Le kejawen est la voie mystique de Java qui rassemble tous les éléments de la culture javanaise. Ces éléments remonteraient à la période hindo-bouddhique de l’histoire javanaise qui connut son apogée lors du règne de l’empire Majapahit aux 13e et 14e siècles. Toutefois, les javanais s’accordent pour dire que la pensée kejawen est antérieure à toutes les religions qui ont abordé successivement les rivages de l’île de Java : l’hindouisme et le bouddhisme dès le 6e siècle, l’islam à partir du 8e siècle puis le christianisme lors des trois cents ans de colonisation hollandaise.

Le kejawen, contrairement aux autres religions, n’a pas de livre révélé, pas de dogme, pas de clergé. C’est la religion naturelle des javanais transmise de génération en génération depuis des temps très lointains par la musique, les danses, la poésie, la méditation et les pratiques rituelles.

Le kejawen, c’est la recherche du mode de vie bon et approprié, la quête de l’harmonie entre les personnes au sein de la société, entre les hommes et l’univers et entre les hommes et Dieu. Pour les javanais, il faut rendre le monde beau, c’est-à-dire préserver l’univers pour le bien-être de ses habitants.

Même si la plupart des habitants de Java ont été obligés après l’arrivée au pouvoir du président Suharto en 1968 d’adopter une des cinq religions officielles de l’Indonésie (islam, hindouisme, bouddhisme, protestantisme, catholicisme), les pratiques kejawen sont encore très visibles aujourd’hui.
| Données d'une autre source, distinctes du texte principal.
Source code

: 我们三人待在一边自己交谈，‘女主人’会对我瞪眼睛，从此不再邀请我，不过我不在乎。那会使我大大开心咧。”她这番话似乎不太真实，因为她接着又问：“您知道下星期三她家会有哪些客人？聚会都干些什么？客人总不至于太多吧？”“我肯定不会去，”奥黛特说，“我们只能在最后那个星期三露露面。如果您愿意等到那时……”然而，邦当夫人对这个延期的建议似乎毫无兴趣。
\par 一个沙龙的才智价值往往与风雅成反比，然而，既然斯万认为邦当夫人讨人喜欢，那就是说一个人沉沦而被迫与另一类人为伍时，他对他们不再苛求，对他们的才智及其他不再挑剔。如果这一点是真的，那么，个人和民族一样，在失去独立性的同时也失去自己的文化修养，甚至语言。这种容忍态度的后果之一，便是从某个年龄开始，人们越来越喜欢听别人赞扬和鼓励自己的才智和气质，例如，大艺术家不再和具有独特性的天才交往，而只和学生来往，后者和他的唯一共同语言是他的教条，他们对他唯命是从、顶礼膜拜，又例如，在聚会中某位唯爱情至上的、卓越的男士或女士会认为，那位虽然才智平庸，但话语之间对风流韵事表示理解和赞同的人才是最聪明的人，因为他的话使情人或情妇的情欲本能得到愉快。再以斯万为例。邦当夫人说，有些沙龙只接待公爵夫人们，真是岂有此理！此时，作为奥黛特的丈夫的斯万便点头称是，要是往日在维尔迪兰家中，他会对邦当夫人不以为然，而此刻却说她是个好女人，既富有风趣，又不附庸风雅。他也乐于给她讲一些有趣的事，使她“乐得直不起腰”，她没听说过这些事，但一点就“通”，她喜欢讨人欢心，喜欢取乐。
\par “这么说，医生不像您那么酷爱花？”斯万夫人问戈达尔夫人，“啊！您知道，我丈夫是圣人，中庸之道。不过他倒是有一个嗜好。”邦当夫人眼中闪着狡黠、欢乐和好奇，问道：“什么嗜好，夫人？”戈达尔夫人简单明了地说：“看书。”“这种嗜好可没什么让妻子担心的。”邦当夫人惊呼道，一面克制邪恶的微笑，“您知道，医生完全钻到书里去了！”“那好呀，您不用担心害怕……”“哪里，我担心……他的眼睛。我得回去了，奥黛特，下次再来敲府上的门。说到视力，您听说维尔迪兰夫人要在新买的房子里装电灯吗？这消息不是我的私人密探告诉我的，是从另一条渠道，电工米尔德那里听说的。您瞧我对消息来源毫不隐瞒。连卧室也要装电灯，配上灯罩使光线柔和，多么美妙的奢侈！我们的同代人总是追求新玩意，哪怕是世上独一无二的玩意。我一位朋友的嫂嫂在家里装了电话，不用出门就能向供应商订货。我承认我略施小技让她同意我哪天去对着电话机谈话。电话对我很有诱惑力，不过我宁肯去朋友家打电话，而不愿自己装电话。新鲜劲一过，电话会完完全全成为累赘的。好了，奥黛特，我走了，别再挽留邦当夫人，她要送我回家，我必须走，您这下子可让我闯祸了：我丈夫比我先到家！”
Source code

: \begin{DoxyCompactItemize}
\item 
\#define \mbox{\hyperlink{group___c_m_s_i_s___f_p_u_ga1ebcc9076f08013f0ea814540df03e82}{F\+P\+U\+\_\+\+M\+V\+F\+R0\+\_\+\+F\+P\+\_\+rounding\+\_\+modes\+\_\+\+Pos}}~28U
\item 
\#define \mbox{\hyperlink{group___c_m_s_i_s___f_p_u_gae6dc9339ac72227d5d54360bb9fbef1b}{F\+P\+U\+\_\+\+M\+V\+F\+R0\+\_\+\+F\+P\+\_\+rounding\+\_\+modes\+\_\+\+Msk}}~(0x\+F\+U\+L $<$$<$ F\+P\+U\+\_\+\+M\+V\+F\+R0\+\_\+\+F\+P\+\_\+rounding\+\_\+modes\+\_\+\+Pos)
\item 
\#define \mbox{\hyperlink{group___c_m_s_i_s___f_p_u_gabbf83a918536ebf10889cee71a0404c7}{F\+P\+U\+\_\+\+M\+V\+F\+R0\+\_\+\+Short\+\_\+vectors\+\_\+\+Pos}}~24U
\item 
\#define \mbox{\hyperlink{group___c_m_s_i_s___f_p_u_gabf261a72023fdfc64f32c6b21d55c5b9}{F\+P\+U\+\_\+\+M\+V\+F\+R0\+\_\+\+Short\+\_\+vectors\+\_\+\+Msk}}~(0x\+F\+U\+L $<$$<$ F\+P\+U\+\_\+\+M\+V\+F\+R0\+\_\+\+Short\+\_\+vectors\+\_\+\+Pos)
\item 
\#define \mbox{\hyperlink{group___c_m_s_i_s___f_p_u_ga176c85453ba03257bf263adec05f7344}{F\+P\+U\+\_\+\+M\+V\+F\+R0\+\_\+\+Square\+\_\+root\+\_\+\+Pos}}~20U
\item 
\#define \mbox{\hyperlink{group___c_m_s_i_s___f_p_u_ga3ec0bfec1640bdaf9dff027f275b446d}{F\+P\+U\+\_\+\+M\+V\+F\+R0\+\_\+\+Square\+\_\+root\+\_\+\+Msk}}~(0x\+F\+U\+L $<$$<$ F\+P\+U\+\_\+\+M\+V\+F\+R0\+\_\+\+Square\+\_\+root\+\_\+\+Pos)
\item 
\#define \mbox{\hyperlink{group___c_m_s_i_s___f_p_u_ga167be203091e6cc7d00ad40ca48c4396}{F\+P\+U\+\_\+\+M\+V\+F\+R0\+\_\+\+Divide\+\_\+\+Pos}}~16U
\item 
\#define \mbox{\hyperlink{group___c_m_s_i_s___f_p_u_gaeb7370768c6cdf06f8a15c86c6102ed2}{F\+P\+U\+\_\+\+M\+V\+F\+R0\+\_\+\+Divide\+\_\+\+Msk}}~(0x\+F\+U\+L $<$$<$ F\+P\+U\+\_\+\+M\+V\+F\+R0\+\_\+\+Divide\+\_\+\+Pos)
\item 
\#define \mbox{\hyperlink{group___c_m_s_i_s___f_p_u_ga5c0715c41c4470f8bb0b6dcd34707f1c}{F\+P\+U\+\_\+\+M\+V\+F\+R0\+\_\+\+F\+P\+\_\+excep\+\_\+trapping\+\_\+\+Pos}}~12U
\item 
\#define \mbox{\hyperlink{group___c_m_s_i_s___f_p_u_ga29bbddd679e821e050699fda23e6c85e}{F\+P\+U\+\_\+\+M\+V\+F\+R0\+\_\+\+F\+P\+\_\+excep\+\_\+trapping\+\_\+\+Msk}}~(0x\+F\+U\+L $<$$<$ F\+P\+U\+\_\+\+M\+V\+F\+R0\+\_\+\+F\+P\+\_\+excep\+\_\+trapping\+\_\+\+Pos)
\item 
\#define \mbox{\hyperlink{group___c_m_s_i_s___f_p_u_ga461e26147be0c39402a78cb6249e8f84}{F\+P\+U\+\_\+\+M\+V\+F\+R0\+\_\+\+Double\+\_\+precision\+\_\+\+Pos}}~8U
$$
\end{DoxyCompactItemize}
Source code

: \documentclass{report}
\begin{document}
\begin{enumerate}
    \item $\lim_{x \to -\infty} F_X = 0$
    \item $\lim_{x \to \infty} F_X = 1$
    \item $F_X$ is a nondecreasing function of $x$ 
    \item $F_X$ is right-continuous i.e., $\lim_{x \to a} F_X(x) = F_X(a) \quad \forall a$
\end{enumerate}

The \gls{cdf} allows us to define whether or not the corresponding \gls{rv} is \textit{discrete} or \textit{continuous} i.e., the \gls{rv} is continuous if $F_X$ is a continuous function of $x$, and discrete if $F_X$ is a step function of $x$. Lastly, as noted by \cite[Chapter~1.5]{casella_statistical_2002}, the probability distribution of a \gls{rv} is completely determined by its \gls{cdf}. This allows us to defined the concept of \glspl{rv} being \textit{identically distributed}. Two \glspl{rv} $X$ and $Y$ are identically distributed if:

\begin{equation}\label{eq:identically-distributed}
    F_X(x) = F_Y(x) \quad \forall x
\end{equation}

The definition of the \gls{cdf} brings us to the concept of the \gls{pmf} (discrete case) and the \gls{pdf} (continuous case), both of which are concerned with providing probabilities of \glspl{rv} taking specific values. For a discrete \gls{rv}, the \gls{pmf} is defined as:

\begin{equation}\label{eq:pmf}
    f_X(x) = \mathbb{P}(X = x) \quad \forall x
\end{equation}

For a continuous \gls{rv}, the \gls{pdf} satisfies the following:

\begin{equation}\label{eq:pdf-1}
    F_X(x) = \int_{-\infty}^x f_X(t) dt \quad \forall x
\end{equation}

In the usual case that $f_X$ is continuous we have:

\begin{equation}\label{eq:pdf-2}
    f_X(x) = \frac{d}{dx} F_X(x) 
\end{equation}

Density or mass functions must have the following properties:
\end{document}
Ainsi lors d’un voyage à Java il est courant de croiser l’une de ces pratiques kejawen tenues dans les villages, comme le slametan, repas entre voisins qui vise à assurer paix et prospérité à la communauté, ou alors la cérémonie du bersih desa, rite de purification du village au cours duquel Sri, la déesse du riz, est honorée.

Une autre pratique kejawen très importante a lieu le premier jour du calendrier javanais, nommé Satu Suro. Des milliers de javanais font alors le tour des remparts du palais du sultan de Yogyakarta, à pied et en silence. Cette procession a pour but de s’approcher au plus près de l’endroit où réside le Divin sur terre, point central d’une ligne imaginaire qui court du volcan Merapi, demeure de Sapu Jagad, le « balayeur du monde » qui purifie l’univers dans le cratère du volcan, jusqu’à la plage de Parangtritis où Ratu Kidul, reine de la mer du Sud et plus puissante des esprits javanais, se manifeste régulièrement.

C’est à ce même endroit que séjourne le sultan, le gardien des croyances kejawen dont le rôle est de préserver par des offrandes l’harmonie entre Dieu, les esprits, les hommes et les religions. Car pour les javanais toutes les religions se valent, ce qui n’a rien d’étonnant dans cette contrée où l’on retrouve l’un des islams les plus modérés et les plus tolérants du monde.

Depuis 2017, le gouvernement indonésien reconnait officiellement les croyances indigènes parmi lesquelles le Kejawen, qui peut désormais être mentionné sur la carte d’identité des habitants.